The Court agrees with this analysis. As the Supreme Court stated in Illinois Brick, "the legislative purpose in creating a group of 'private attorneys general' to enforce the antitrust laws under § 4, is better served by holding direct purchasers to be injured to the full extent of the overcharge paid by them than by attempting to apportion the overcharge among all that may have absorbed a part of it." 431 U.S. at 746. The antitrust laws are focused on divesting bad actors of their ill-gotten gains, not on compensating victims. Defendant's theory would leave a significant amount of the overcharge in the hands of the antitrust violator.

Defendant attempts at length to limit Hanover Shoe. Defendant argues that Hanover Shoe only precludes a defendant from showing that a plaintiff took steps in the actual world to insulate it from suffering injury. A defendant cannot, for instance, offer evidence that a plaintiff adjusts its prices to maintain a consistent profit margin, passing on any increase input cost to its customers. In this case, on the other hand, Defendant seeks to introduce evidence of the hypothetical world. That is, Defendant argues not that Plaintiffs took any steps to pass on the overcharge, but that Plaintiffs did not actually incur some of the overcharge for which they now seek compensation.

Defendant ignores the fundamental import of Hanover Shoe and its progeny: "a direct purchaser may recover the full amount of the overcharge, even if he is otherwise benefitted, because the antitrust 'injury occurs and is complete when the defendant sells at the illegally high price.'" Meijer, Inc. v. Warner Chilcott Holdings Co. III, Ltd., 246 F.R.D. 293, 304 (D.D.C. 2007) (quoting In re Cardizem CD Antitrust Litig., 200 F.R.D. 297, 313 (E.D. Mich. 2001)); see also id ("As such, Defendants' arguments that the Big Three actually benefitted from the delayed entry of Balziva into the market due to the generic bypass phenomenon are irrelevant as a matter of law, and cannot serve to demonstrate that a conflict exists between Plaintiffs' interests and those of the Big Three with respect to this litigation."). That is, the focus of the antitrust laws is limited to the anticompetitive sale. When Defendant sold the Skelaxin to the wholesalers at an allegedly anticompetitive price, the injury was complete. The jury need not hear any more. True, to calculate damages the jury must consider what the cost of the drug would have been in the absence of an antitrust violation. But Hanover Shoe and Illinois Brick make clear that courts and juries will not be forced down the rabbit hole of hypothetical issues antitrust violators may raise to minimize their liability.

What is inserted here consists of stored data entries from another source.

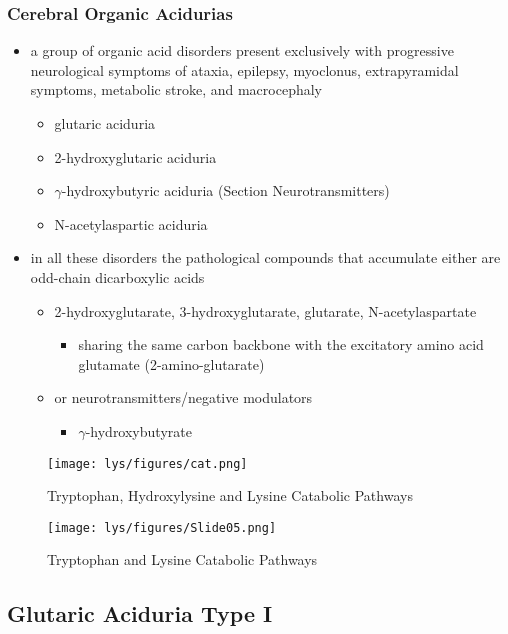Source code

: \documentclass[12pt]{scrartcl}
\begin{document}
\begin{center}
\begin{center}
\subsubsection{Cerebral Organic Acidurias}
\label{sec:org43fcf9c}
\begin{itemize}
\item a group of organic acid disorders present exclusively with
progressive neurological symptoms of ataxia, epilepsy, myoclonus,
extrapyramidal symptoms, metabolic stroke, and macrocephaly
\begin{itemize}
\item glutaric aciduria
\item 2-hydroxyglutaric aciduria
\item \(\gamma\)-hydroxybutyric aciduria (Section Neurotransmitters)
\item N-acetylaspartic aciduria
\end{itemize}
\item in all these disorders the pathological compounds that accumulate
either are odd-chain dicarboxylic acids
\begin{itemize}
\item 2-hydroxyglutarate, 3-hydroxyglutarate, glutarate, N-acetylaspartate
\begin{itemize}
\item sharing the same carbon backbone with the excitatory amino acid
glutamate (2-amino-glutarate)
\end{itemize}
\item or neurotransmitters/negative modulators
\begin{itemize}
\item \(\gamma\)-hydroxybutyrate
\end{itemize}
\end{itemize}
\end{itemize}

\begin{figure}[htbp]
\centering
\texttt{[image: lys/figures/cat.png]}
\caption{\label{fig:org695c299}Tryptophan, Hydroxylysine and Lysine Catabolic Pathways}
\end{figure}


\begin{figure}[htbp]
\centering
\texttt{[image: lys/figures/Slide05.png]}
\caption{\label{fig:org70af500}Tryptophan and Lysine Catabolic Pathways}
\end{figure}

\subsection{Glutaric Aciduria Type I}
\label{sec:orgfc8031a}

\end{center}
\end{center}
\end{document}

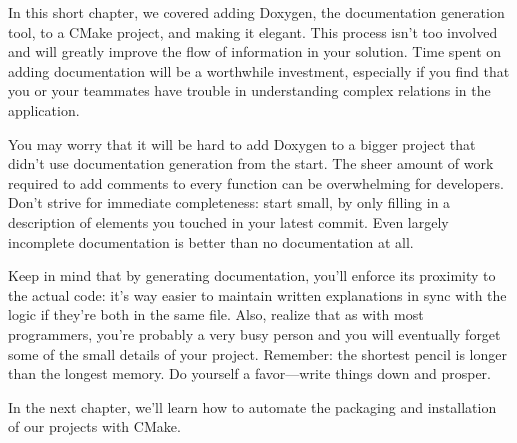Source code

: 
In this short chapter, we covered adding Doxygen, the documentation generation tool, to a CMake project, and making it elegant. This process isn't too involved and will greatly improve the flow of information in your solution. Time spent on adding documentation will be a worthwhile investment, especially if you find that you or your teammates have trouble in understanding complex relations in the application.

You may worry that it will be hard to add Doxygen to a bigger project that didn't use documentation generation from the start. The sheer amount of work required to add comments to every function can be overwhelming for developers. Don't strive for immediate completeness: start small, by only filling in a description of elements you touched in your latest commit. Even largely incomplete documentation is better than no documentation at all.

Keep in mind that by generating documentation, you'll enforce its proximity to the actual code: it's way easier to maintain written explanations in sync with the logic if they're both in the same file. Also, realize that as with most programmers, you're probably a very busy person and you will eventually forget some of the small details of your project. Remember: the shortest pencil is longer than the longest memory. Do yourself a favor—write things down and prosper.

In the next chapter, we'll learn how to automate the packaging and installation of our projects with CMake.




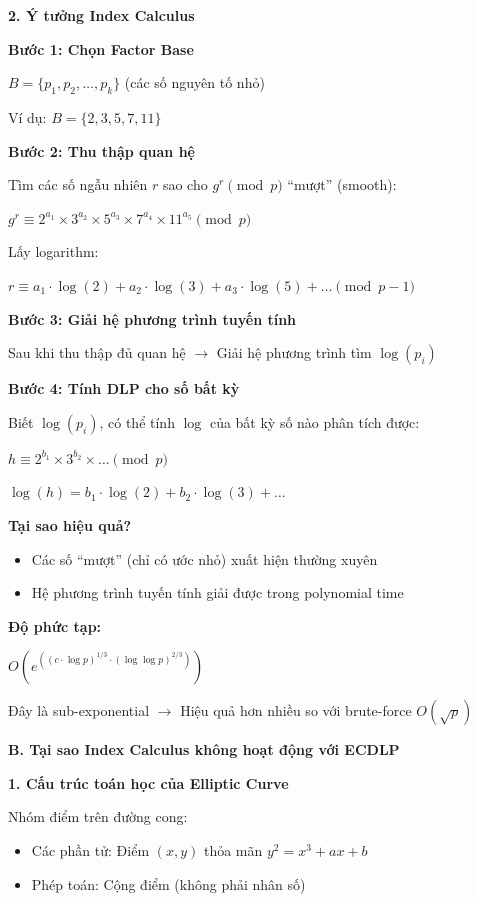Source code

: \textbf{2. Ý tưởng Index Calculus}

\textbf{Bước 1: Chọn Factor Base}

$B = \{p_1, p_2, \ldots, p_k\}$ (các số nguyên tố nhỏ)

Ví dụ: $B = \{2, 3, 5, 7, 11\}$

\textbf{Bước 2: Thu thập quan hệ}

Tìm các số ngẫu nhiên $r$ sao cho $g^r \pmod{p}$ ``mượt'' (smooth):

$g^r \equiv 2^{a_1} \times 3^{a_2} \times 5^{a_3} \times 7^{a_4} \times 11^{a_5} \pmod{p}$

Lấy logarithm:

$r \equiv a_1 \cdot \log(2) + a_2 \cdot \log(3) + a_3 \cdot \log(5) + \ldots \pmod{p-1}$

\textbf{Bước 3: Giải hệ phương trình tuyến tính}

Sau khi thu thập đủ quan hệ $\rightarrow$ Giải hệ phương trình tìm $\log(p_i)$

\textbf{Bước 4: Tính DLP cho số bất kỳ}

Biết $\log(p_i)$, có thể tính $\log$ của bất kỳ số nào phân tích được:

$h \equiv 2^{b_1} \times 3^{b_2} \times \ldots \pmod{p}$

$\log(h) = b_1 \cdot \log(2) + b_2 \cdot \log(3) + \ldots$

\textbf{Tại sao hiệu quả?}
\begin{itemize}
    \item Các số ``mượt'' (chỉ có ước nhỏ) xuất hiện thường xuyên
    \item Hệ phương trình tuyến tính giải được trong polynomial time
\end{itemize}

\textbf{Độ phức tạp:}

$O(e^{((c \cdot \log p)^{1/3} \cdot (\log \log p)^{2/3})})$

Đây là sub-exponential $\rightarrow$ Hiệu quả hơn nhiều so với brute-force $O(\sqrt{p})$

\textbf{B. Tại sao Index Calculus không hoạt động với ECDLP}

\textbf{1. Cấu trúc toán học của Elliptic Curve}

Nhóm điểm trên đường cong:
\begin{itemize}
    \item Các phần tử: Điểm $(x, y)$ thỏa mãn $y^2 = x^3 + ax + b$
    \item Phép toán: Cộng điểm (không phải nhân số)
\end{itemize}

Further, Illinois Brick made clear that "Hanover Shoe . . . rest[ed] on the judgment that the antitrust laws will be more effectively enforced by concentrating the full recovery for the overcharge in the direct purchasers rather than by allowing every plaintiff potentially affected by the overcharge to sue only for the amount it could show was absorbed by it." 431 U.S. at 734-35. In keeping with this principle, the Supreme Court precluded indirect purchasers from obtaining compensation for their injuries even if everyone agreed that the indirect purchasers actually suffered the harm. Under Defendant's theory, there would never be full recovery of the overcharge. Rather, a significant portion of the overcharge would go "unredressed" by federal antitrust law, as the Relafen court put it. Defendant argues vigorously that Supreme Court precedent does not stand for the proposition that direct purchasers should receive a windfall, that is, compensation for an injury they likely did not suffer. But, contrary to Defendant's argument, Illinois Brick suggests just that: the antitrust laws are much more concerned with fully divesting antitrust violators of the benefit of their violation than with any potential windfall to plaintiffs.

Nor is the Court convinced that state laws providing other avenues for plaintiffs to seek compensation rectifies this issue. As the court concluded in Relafen, "[t]he remedies available under state law . . . 'cannot and do not purport to affect remedies available under federal law.'" 346 F. Supp. 2d at 370 (quoting California v. ARC America Corp., 490 U.S. 93, 103 (1989)). Hanover Shoe and Illinois Brick consider the principles of federal law, not state law, and Defendant's theory is no more supported by the possible existence of other sources of compensation for plaintiffs than is any defendant who violates a federal law with redundancies at the state and local level.

B. Reduced Promotion

The same must be said for Defendant's promotional evidence. Defendant seeks to introduce testimony demonstrating that it would have spent less on promotional advertising for Skelaxin had a generic alternative entered the market and thus Plaintiffs would have sold fewer units. Again, for the reasons discussed above, the injury was complete at the time the wholesalers purchased the Skelaxin from Defendant.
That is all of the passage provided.